EXERCISE PROMPT:
The answer must match the material word for word, with every line included.

• • •

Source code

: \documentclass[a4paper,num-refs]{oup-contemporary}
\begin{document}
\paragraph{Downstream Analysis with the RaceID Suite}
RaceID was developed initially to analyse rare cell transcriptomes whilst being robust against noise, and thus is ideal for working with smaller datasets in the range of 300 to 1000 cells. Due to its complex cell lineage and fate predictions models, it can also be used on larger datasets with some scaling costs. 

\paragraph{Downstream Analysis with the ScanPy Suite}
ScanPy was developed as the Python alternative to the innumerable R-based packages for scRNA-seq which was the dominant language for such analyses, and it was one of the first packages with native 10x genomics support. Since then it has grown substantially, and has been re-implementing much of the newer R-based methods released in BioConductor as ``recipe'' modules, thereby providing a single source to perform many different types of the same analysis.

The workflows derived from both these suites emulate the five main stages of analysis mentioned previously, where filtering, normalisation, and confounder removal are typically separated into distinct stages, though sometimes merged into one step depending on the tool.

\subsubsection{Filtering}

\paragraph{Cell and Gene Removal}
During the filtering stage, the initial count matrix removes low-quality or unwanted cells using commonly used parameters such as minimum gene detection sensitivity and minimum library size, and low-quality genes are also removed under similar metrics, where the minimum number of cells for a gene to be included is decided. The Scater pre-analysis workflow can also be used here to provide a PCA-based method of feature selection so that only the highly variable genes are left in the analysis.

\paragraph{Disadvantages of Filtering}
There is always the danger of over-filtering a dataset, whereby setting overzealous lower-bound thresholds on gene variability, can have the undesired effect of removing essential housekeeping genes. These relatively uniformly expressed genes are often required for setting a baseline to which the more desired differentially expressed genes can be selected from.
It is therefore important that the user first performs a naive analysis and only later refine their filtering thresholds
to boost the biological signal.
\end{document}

• • •

RESULT OF THIS TASK:
Source code

: \documentclass[a4paper,num-refs]{oup-contemporary}
\begin{document}
\paragraph{Downstream Analysis with the RaceID Suite}
RaceID was developed initially to analyse rare cell transcriptomes whilst being robust against noise, and thus is ideal for working with smaller datasets in the range of 300 to 1000 cells. Due to its complex cell lineage and fate predictions models, it can also be used on larger datasets with some scaling costs. 

\paragraph{Downstream Analysis with the ScanPy Suite}
ScanPy was developed as the Python alternative to the innumerable R-based packages for scRNA-seq which was the dominant language for such analyses, and it was one of the first packages with native 10x genomics support. Since then it has grown substantially, and has been re-implementing much of the newer R-based methods released in BioConductor as ``recipe'' modules, thereby providing a single source to perform many different types of the same analysis.

The workflows derived from both these suites emulate the five main stages of analysis mentioned previously, where filtering, normalisation, and confounder removal are typically separated into distinct stages, though sometimes merged into one step depending on the tool.

\subsubsection{Filtering}

\paragraph{Cell and Gene Removal}
During the filtering stage, the initial count matrix removes low-quality or unwanted cells using commonly used parameters such as minimum gene detection sensitivity and minimum library size, and low-quality genes are also removed under similar metrics, where the minimum number of cells for a gene to be included is decided. The Scater pre-analysis workflow can also be used here to provide a PCA-based method of feature selection so that only the highly variable genes are left in the analysis.

\paragraph{Disadvantages of Filtering}
There is always the danger of over-filtering a dataset, whereby setting overzealous lower-bound thresholds on gene variability, can have the undesired effect of removing essential housekeeping genes. These relatively uniformly expressed genes are often required for setting a baseline to which the more desired differentially expressed genes can be selected from.
It is therefore important that the user first performs a naive analysis and only later refine their filtering thresholds
to boost the biological signal.
\end{document}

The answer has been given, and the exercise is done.